■ EXERCISE BRIEF: Count how many lines of the listing contain "forecasts", then give that number and nothing more.

TASK INPUTS section start

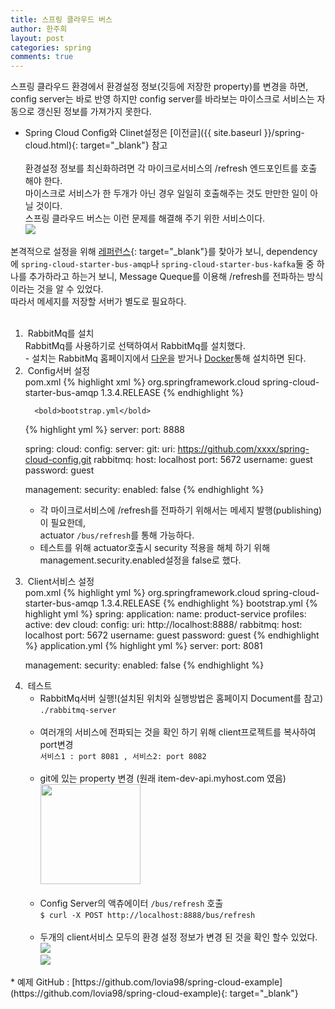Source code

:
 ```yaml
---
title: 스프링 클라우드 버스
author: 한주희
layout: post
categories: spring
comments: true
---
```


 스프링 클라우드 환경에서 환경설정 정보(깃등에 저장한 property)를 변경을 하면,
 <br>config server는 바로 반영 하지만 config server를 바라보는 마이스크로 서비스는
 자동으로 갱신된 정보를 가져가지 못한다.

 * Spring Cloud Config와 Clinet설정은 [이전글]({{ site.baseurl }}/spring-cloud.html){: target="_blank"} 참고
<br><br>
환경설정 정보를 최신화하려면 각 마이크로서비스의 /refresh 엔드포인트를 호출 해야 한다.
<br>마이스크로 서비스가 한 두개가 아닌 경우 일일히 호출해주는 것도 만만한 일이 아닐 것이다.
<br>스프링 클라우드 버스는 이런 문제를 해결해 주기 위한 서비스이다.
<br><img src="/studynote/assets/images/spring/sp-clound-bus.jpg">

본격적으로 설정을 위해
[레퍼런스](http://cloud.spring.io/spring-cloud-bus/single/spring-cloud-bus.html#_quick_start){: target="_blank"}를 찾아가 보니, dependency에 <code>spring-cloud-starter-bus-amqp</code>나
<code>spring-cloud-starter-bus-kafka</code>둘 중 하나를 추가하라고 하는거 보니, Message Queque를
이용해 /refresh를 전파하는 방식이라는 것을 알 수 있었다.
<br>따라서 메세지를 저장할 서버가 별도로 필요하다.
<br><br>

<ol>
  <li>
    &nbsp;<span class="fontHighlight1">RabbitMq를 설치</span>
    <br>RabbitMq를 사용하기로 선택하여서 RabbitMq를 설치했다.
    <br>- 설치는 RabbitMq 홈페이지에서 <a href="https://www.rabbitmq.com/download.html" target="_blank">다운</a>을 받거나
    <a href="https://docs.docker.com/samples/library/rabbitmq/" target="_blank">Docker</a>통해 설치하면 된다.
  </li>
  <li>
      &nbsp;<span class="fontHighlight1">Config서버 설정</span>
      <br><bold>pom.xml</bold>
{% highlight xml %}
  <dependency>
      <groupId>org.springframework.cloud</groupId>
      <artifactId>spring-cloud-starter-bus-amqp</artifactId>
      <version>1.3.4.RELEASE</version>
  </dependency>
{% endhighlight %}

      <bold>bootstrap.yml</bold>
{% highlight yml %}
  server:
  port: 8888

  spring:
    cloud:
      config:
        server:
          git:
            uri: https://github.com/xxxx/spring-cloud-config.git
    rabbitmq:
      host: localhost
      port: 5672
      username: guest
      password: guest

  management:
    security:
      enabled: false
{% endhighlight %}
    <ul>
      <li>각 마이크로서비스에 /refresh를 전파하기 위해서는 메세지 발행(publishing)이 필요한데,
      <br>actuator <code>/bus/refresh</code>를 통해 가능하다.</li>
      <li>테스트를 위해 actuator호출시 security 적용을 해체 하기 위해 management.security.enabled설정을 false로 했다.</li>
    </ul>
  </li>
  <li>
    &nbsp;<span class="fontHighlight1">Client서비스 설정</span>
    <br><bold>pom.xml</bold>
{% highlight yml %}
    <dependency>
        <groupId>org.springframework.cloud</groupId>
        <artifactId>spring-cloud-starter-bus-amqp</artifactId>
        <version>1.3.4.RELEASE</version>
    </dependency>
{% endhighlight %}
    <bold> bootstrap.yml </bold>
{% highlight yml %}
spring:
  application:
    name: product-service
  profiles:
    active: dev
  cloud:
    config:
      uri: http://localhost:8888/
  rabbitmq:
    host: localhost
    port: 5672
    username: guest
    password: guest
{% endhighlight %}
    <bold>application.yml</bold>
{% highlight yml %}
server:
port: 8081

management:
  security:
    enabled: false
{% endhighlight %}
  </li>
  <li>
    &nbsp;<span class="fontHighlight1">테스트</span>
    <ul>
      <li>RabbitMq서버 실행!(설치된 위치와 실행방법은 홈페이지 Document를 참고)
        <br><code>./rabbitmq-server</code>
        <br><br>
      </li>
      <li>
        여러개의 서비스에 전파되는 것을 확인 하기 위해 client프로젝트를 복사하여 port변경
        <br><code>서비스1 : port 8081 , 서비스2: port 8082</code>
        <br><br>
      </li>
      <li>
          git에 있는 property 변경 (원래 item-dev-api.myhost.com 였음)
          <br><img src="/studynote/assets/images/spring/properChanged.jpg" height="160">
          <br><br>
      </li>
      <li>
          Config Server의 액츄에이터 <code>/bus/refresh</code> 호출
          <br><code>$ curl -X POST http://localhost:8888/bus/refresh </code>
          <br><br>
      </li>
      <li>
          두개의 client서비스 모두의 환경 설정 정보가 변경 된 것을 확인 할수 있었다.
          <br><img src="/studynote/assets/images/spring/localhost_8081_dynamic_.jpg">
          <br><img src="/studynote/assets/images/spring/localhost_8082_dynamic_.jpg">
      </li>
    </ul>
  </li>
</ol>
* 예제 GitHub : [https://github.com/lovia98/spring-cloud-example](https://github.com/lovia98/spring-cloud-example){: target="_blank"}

TASK INPUTS section end
TASK INPUTS section start

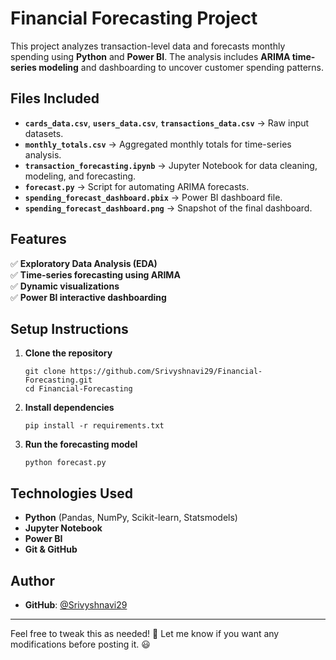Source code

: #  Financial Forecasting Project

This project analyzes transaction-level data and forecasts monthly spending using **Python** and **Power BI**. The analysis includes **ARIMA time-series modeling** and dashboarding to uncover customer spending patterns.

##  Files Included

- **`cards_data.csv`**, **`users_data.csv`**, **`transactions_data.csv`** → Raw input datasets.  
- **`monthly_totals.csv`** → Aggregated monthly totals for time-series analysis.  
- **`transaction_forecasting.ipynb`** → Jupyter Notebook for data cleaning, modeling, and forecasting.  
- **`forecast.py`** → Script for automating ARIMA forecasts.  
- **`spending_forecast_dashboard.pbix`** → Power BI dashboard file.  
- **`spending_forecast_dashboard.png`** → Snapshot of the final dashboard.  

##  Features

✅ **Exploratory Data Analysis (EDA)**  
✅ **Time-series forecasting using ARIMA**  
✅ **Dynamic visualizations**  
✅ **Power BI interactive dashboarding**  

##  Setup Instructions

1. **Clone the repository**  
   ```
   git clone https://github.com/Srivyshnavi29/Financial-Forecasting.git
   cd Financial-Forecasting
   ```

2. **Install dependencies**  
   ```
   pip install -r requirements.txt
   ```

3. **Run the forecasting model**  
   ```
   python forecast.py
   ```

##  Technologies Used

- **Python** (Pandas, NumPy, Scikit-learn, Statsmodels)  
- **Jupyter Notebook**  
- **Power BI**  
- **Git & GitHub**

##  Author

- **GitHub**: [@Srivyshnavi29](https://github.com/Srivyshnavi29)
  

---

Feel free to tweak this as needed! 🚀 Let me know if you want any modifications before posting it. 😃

TASK INPUTS section end

■ TASK SOLUTION: 2